Quattro morti in otto giorni, nelle carceri
In soli otto giorni, dal 26 novembre al 4 dicembre, nelle carceri italiane sono morte, tra suicidi e malattie, ben quattro persone detenute. Ovvero un decesso ogni due giorni. Quattro detenuti morti in carcere e a causa del carcere, del suo degrado. Un degrado che rende assai difficile cogliere in tempo un disagio psicologico prima che sfoci nel suicidio. Un degrado che non consente di assicurare il rispetto del diritto alla salute e che determina morti definite poi “improvvise”. Insomma, non sono morti inaspettate, ma sofferenze ignorate e decessi prevedibili: omicidi colposi.
Con gli ultimi decessi salgono a 176 le persone detenute morte nel 2011. Un numero che stride con il divieto di infliggere la pena capitale nel nostro Paese. In Italia, infatti, non c’è la pena di morte, ma per una pena si muore.
Ecco la triste sequenza delle ultime persone morte per una pena:
– Pavia, 26 novembre. Gaye Seydina, 37 anni, si sente male nella sua cella. Un compagno di cella lancia l’allarme, ma l’uomo morirà ospedale, senza riprendere conoscenza.
– Trieste, 2 dicembre. Michele Misculin, 33 anni, muore durante la notte nel carcere “Coroneo” di Trieste. A trovarlo privo di vita, riverso sulla branda più alta del letto a castello, sono stati i suoi compagni di cella. Secondo le prime ipotesi le cause della morte potrebbero essere riconducibili a un’overdose di antidolorifici.
– Cagliari, 4 dicembre. Monia Bellafiore, 42 anni, si suicida alle 6.50 nel carcere “Buoncammino” di Cagliari.
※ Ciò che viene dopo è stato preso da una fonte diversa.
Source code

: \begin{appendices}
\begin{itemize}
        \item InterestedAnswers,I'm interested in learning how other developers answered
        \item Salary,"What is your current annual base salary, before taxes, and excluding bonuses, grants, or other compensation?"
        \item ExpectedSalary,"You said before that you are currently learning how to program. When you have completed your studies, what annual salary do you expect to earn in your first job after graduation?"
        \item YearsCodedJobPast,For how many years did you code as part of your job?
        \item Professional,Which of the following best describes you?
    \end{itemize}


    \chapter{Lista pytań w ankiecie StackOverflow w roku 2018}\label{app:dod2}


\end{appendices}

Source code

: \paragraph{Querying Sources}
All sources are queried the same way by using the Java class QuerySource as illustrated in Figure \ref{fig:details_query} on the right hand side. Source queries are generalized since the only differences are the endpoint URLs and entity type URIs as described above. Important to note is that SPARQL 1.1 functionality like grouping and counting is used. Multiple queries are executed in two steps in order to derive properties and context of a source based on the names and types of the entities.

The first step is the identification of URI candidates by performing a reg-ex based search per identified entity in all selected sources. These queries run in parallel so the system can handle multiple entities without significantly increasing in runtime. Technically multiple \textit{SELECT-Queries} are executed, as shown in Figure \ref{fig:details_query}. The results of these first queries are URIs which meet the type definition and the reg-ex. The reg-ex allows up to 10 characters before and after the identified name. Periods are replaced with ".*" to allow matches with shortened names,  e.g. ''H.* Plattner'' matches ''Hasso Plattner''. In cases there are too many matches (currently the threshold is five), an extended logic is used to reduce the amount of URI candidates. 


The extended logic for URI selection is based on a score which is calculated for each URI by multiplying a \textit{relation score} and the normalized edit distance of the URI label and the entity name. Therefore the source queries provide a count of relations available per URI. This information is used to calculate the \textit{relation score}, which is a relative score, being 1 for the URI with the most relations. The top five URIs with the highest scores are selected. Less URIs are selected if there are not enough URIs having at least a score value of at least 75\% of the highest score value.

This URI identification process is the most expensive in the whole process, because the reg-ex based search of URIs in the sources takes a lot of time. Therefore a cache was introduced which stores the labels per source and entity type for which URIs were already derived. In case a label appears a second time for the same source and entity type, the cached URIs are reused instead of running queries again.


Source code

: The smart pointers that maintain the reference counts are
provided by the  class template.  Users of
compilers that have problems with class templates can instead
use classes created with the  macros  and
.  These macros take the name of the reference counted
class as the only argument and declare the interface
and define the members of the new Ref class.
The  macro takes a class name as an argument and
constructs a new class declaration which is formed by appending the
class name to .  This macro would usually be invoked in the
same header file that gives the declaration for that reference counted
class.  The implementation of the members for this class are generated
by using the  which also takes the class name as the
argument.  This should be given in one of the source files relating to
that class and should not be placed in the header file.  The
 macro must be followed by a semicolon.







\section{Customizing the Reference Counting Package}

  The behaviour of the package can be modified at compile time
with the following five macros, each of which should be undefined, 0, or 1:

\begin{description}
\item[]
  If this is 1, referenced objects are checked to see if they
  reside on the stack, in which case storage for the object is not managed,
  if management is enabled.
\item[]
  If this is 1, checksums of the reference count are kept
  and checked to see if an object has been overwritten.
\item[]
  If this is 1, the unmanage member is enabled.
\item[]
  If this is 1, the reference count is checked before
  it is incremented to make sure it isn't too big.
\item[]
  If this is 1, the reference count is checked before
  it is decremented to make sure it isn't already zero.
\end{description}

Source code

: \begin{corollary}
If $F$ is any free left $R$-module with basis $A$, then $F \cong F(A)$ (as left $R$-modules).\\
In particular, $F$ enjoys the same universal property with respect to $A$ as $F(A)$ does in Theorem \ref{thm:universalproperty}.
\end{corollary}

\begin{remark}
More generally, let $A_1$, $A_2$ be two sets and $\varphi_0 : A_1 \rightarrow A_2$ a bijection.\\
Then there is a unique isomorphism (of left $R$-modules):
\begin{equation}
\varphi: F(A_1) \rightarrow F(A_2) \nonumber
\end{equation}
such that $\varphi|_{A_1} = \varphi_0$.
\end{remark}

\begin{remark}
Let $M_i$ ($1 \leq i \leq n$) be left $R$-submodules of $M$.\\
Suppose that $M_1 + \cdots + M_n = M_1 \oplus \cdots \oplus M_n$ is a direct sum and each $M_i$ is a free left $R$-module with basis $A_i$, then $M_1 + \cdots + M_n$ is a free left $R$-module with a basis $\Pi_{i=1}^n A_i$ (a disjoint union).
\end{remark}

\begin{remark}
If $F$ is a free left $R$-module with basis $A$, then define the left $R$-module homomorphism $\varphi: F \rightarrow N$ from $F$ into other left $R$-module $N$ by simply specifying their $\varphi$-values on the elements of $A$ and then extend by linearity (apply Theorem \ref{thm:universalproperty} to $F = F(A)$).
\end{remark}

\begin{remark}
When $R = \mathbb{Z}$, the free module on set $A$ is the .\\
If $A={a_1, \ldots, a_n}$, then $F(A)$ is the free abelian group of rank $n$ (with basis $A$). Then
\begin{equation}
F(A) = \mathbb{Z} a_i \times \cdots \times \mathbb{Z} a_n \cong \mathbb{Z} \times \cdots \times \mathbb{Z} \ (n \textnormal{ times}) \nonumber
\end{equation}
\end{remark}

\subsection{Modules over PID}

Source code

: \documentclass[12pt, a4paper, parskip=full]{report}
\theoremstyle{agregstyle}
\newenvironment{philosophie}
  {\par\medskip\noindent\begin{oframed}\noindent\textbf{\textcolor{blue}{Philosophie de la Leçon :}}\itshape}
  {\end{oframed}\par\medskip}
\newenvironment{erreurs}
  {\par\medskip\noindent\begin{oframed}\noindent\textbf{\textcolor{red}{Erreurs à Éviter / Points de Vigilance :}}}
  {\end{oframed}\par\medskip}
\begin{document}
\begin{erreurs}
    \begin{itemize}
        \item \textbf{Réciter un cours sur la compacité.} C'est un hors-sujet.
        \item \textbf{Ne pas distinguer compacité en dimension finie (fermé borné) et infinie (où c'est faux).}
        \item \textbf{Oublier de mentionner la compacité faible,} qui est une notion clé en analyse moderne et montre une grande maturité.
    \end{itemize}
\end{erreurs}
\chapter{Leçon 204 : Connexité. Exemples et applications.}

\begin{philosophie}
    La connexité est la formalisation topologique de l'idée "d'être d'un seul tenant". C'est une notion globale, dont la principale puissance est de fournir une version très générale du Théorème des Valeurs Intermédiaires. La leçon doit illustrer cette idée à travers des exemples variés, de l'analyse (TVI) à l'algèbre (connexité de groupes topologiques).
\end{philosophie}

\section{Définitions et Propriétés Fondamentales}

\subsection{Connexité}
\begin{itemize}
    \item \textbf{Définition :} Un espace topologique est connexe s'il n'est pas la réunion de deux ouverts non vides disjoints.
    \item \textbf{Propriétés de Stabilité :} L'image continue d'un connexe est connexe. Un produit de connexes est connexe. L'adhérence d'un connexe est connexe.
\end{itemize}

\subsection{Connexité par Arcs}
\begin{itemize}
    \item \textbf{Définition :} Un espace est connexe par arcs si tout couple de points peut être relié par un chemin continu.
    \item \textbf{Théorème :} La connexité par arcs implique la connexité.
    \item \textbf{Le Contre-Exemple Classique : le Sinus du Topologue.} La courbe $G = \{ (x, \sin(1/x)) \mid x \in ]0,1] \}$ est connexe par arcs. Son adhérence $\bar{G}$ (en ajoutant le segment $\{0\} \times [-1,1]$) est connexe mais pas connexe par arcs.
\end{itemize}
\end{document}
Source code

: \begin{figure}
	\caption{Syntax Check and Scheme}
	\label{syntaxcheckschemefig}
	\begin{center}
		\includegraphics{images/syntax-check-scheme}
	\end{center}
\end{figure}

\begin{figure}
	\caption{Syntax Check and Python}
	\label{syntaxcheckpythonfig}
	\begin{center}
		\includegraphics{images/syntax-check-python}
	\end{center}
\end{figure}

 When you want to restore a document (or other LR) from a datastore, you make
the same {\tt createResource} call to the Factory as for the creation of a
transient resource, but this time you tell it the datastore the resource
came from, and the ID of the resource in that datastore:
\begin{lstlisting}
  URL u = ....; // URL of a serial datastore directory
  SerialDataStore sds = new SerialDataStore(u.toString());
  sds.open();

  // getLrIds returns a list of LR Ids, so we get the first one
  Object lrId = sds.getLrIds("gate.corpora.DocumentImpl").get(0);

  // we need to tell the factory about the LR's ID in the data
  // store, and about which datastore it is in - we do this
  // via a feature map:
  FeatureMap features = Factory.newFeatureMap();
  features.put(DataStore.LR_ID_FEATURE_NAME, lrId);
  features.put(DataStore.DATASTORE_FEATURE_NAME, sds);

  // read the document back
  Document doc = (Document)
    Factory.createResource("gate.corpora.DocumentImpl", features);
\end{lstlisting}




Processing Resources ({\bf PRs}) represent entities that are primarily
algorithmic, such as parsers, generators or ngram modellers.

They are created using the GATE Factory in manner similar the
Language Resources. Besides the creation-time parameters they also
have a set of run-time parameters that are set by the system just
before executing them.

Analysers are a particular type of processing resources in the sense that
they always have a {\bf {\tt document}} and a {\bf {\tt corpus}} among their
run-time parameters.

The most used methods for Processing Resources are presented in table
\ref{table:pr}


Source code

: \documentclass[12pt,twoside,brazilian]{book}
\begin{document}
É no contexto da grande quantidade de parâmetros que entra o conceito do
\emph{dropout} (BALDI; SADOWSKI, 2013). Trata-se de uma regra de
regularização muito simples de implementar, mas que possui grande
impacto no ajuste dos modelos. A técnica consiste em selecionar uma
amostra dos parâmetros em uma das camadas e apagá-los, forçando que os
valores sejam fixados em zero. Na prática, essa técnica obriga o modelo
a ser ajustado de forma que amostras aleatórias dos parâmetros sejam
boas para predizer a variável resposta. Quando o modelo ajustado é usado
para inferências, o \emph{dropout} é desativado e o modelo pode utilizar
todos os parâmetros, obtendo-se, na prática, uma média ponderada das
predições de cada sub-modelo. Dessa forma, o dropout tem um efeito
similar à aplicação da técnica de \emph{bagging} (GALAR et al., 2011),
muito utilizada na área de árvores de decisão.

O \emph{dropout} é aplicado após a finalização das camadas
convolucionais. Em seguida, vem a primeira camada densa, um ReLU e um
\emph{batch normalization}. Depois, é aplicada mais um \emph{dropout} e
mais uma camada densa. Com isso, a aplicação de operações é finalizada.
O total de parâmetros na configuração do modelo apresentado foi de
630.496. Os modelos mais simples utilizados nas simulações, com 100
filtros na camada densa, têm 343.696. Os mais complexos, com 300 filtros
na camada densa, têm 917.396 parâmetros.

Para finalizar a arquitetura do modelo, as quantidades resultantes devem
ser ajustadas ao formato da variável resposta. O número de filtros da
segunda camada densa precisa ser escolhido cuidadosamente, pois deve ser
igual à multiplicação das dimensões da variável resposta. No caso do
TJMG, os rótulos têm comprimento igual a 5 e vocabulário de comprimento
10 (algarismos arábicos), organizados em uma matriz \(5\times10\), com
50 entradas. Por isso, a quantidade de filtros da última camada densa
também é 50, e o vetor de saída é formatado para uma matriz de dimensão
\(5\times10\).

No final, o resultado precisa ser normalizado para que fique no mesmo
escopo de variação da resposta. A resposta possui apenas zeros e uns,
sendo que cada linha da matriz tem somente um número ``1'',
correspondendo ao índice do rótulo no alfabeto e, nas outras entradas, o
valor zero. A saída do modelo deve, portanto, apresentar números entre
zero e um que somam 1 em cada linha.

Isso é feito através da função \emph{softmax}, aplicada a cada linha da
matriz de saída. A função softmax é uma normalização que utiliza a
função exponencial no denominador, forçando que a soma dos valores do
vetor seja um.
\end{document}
La donna, secondo le prime ricostruzioni, si sarebbe impiccata con un lembo di stoffa nel bagno della cella che condivideva con altre 5 detenute. Sono state proprio loro a dare l’allarme, ma per Monia non c’è stato nulla da fare.
– Bologna, 4 dicembre. Said Wadih, 34enne di nazionalità marocchina, è stato rinvenuto cadavere nella sua cella del carcere La Dozza di Bologna. Le cause del decesso sono in corso di accertamento, anche se pare che il detenuto negli attimi prima della morte avesse sniffato gas dalla bomboletta in dotazione per il fornellino da campo usato in cella per cucinare.
La domanda ora è: quante persone detenute dovranno ancora morire, prima che il parlamento affronti l’emergenza carceraria e riformi il sistema delle pene?